Der Bildhauer legt reine Wäsche an, einen Besuchsanzug und fährt mit seinen Entwürfen und Steinproben ins Hotel. Die Entwürfe allein sind ein so großer Packen, daß der Droschkenkutscher sich erst nach langem Zureden entschließt, die Mitnahme einer solchen Ladung zu gestatten. Und nun erst die Steinproben! Zwei riesige Koffer.
Im Hotel weiß natürlich niemand was von einer Gräfin.
Der Zufall will, daß acht Tage später eine wirkliche und wahrhaftige Gräfin beim Bildhauer anklingelt.
„Ich möchte eine Urne bei Ihnen bestellen. Ich bin die Gräfin...“
Weiter läßt der Bildhauer sie garnicht reden.

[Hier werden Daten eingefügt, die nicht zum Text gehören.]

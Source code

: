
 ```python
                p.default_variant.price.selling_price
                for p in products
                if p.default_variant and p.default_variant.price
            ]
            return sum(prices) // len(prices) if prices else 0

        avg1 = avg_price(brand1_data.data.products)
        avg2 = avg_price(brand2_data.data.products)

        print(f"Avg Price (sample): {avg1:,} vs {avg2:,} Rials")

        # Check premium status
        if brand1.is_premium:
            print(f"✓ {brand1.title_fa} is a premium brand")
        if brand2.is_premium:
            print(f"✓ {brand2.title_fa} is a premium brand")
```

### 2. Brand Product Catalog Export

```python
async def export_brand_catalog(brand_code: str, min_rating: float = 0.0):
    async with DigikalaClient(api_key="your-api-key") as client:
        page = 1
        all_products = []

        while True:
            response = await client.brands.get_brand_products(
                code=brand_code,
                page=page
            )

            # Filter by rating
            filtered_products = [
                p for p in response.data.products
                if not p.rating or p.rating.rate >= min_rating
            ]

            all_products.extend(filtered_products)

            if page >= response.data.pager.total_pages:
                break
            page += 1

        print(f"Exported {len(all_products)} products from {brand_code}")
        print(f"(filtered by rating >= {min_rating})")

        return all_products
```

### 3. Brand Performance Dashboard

„Ach, die Frau Gräfin! Ihr Gemahl ist vor acht Tagen gestorben – wie? Und eine Urne wollen Sie – ha? Ich soll Entwürfe und Steinproben ins Hotel bringen – he? Packen Sie die Asche Ihres Gemahls in eine Zigarrenschachtel und werfen Sie sie in die Isar! Schluß!“
Eine Stunde darauf fährt vor dem Atelier des Bildhauers ein Wagen vor. Eine Dame in Trauer entsteigt ihm keuchend und verlangt nichts weiter, als: den Mann zu sehen, der ihr einen so zynischen Rat gegeben hat.
*
Es gibt eine junge Dame in München, die entzückend malt. Keine Malerin – das möchte sie erst werden.
Doch die Eltern spreizen sich hartnäckig. (Ist es denkbar? Es gibt immernoch solche Eltern – sogar in München, der Kunststadt.) Sie schaudern bei der Vorstellung, daß ihr Töchterlein aktzeichnen sollte.